Romtvedt is an enchanting, natural storyteller, with a light touch and a wry sense of humor.
In the wildly imaginative Zelestina Ursa in Outer Space, David Romtvedt tells the captivating tale of a Basque immigrant, starting with her arrival as a teenager alone in northern Wyoming on a cold February day in 1902. Struggling to find her way and learn the language, Zelestina soon befriends another outsider, a young Cheyenne Arapaho woman, and together they learn to navigate this foreign landscape.

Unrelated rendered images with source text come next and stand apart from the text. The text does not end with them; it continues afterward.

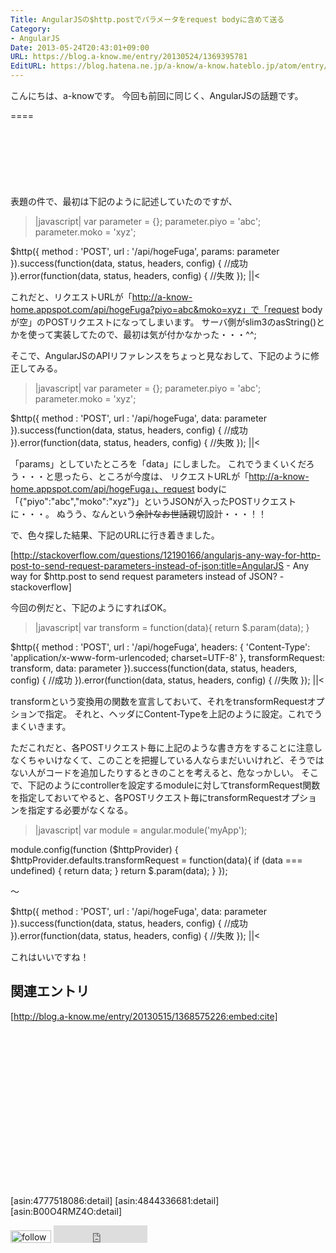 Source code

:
 ```yaml
---
Title: AngularJSの$http.postでパラメータをrequest bodyに含めて送る
Category:
- AngularJS
Date: 2013-05-24T20:43:01+09:00
URL: https://blog.a-know.me/entry/20130524/1369395781
EditURL: https://blog.hatena.ne.jp/a-know/a-know.hateblo.jp/atom/entry/12921228815727979260
---
```


こんにちは、a-knowです。
今回も前回に同じく、AngularJSの話題です。

====

<script async src="//pagead2.googlesyndication.com/pagead/js/adsbygoogle.js"></script>
<!-- article-top -->
<ins class="adsbygoogle"
     style="display:inline-block;width:728px;height:90px"
     data-ad-client="ca-pub-3463034538369189"
     data-ad-slot="8367620130"></ins>
<script>
(adsbygoogle = window.adsbygoogle || []).push({});
</script>


表題の件で、最初は下記のように記述していたのですが、


>|javascript|
var parameter = {};
parameter.piyo = 'abc';
parameter.moko = 'xyz';

$http({
	method : 'POST',
	url : '/api/hogeFuga',
	params: parameter
}).success(function(data, status, headers, config) {
	//成功
}).error(function(data, status, headers, config) {
	//失敗
});
||<


これだと、リクエストURLが「http://a-know-home.appspot.com/api/hogeFuga?piyo=abc&moko=xyz」で「request bodyが空」のPOSTリクエストになってしまいます。
サーバ側がslim3のasString()とかを使って実装してたので、最初は気が付かなかった・・・^^;


そこで、AngularJSのAPIリファレンスをちょっと見なおして、下記のように修正してみる。


>|javascript|
var parameter = {};
parameter.piyo = 'abc';
parameter.moko = 'xyz';

$http({
	method : 'POST',
	url : '/api/hogeFuga',
	data: parameter
}).success(function(data, status, headers, config) {
	//成功
}).error(function(data, status, headers, config) {
	//失敗
});
||<


「params」としていたところを「data」にしました。
これでうまくいくだろう・・・と思ったら、ところが今度は、
リクエストURLが「http://a-know-home.appspot.com/api/hogeFuga」、request bodyに「{"piyo":"abc","moko":"xyz"}」というJSONが入ったPOSTリクエストに・・・。
ぬうう、なんという<del datetime="2013-05-24T20:43:01+09:00">余計なお世話</del>親切設計・・・！！


で、色々探した結果、下記のURLに行き着きました。


[http://stackoverflow.com/questions/12190166/angularjs-any-way-for-http-post-to-send-request-parameters-instead-of-json:title=AngularJS - Any way for $http.post to send request parameters instead of JSON? - stackoverflow]


今回の例だと、下記のようにすればOK。


>|javascript|
var transform = function(data){
        return $.param(data);
}

$http({
	method : 'POST',
	url : '/api/hogeFuga',
	headers: { 'Content-Type': 'application/x-www-form-urlencoded; charset=UTF-8' },
	transformRequest: transform,
	data: parameter
}).success(function(data, status, headers, config) {
	//成功
}).error(function(data, status, headers, config) {
	//失敗
});
||<


transformという変換用の関数を宣言しておいて、それをtransformRequestオプションで指定。
それと、ヘッダにContent-Typeを上記のように設定。これでうまくいきます。


ただこれだと、各POSTリクエスト毎に上記のような書き方をすることに注意しなくちゃいけなくて、このことを把握している人ならまだいいけれど、そうではない人がコードを追加したりするときのことを考えると、危なっかしい。
そこで、下記のようにcontrollerを設定するmoduleに対してtransformRequest関数を指定しておいてやると、各POSTリクエスト毎にtransformRequestオプションを指定する必要がなくなる。


>|javascript|
var module = angular.module('myApp');

module.config(function ($httpProvider) {
    $httpProvider.defaults.transformRequest = function(data){
        if (data === undefined) {
            return data;
        }
        return $.param(data);
    }
});

〜

$http({
	method : 'POST',
	url : '/api/hogeFuga',
	data: parameter
}).success(function(data, status, headers, config) {
	//成功
}).error(function(data, status, headers, config) {
	//失敗
});
||<



これはいいですね！


## 関連エントリ

[http://blog.a-know.me/entry/20130515/1368575226:embed:cite]



<script async src="//pagead2.googlesyndication.com/pagead/js/adsbygoogle.js"></script>
<!-- article-bottom2 -->
<ins class="adsbygoogle"
     style="display:inline-block;width:300px;height:250px"
     data-ad-client="ca-pub-3463034538369189"
     data-ad-slot="5274552934"></ins>
<script>
(adsbygoogle = window.adsbygoogle || []).push({});
</script>


[asin:4777518086:detail]
[asin:4844336681:detail]
[asin:B00O4RMZ4O:detail]

<div>
<a href='http://cloud.feedly.com/#subscription%2Ffeed%2Fhttp%3A%2F%2Fblog.a-know.me%2Ffeed'  target='blank'><img id='feedlyFollow' src='http://s3.feedly.com/img/follows/feedly-follow-rectangle-volume-small_2x.png' alt='follow us in feedly' width='65' height='20'></a>

<iframe src="http://blog.hatena.ne.jp/a-know/a-know.hateblo.jp/subscribe/iframe" allowtransparency="true" frameborder="0" scrolling="no" width="150" height="28"></iframe>
</div>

Zelestina’s character is compelling, but what really distinguishes this story is the voice of the narrator. Inventive, opinionated, and erudite, the unnamed narrator is as central to the novel as Zelestina herself. He tells of her life, spanning many decades, while he inserts countless personal references to literary and pop culture, ranging from Aristophanes to Galaxy Quest. The effect, interspersing comments about man landing on the moon with descriptions of life on the early frontier, is both engaging and disorienting, exactly as intended.
A winner of the Pushcart Prize, former poet laureate of Wyoming, and teacher in the MFA program at the University of Wyoming, Romtvedt has a deep understanding of his subject and his craft. He’s an enchanting, natural storyteller, with a light touch and a wry sense of humor.
But under all the playfulness, the novel also reveals a deep heart. A description of the massacre at Wounded Knee is profoundly moving. Similarly, the novel closes with a sincere tribute to love and loss:
There is no one else in the world this man could have loved the way he loved this woman. If she had been a tree, and he a bird, he would have made his nest in that beloved tree. Even a week without seeing her would break his heart. In the end though there is only the end and with these words, he must say goodbye.
The title at first seems disconcerting and anachronistic, conjuring up The Hitchhiker’s Guide to the Galaxy, not historical fiction about the immigrant experience. But the more one reads, the more appropriate the title seems as the novel careens across the decades and across worlds to tell an important, unique, and strangely powerful story.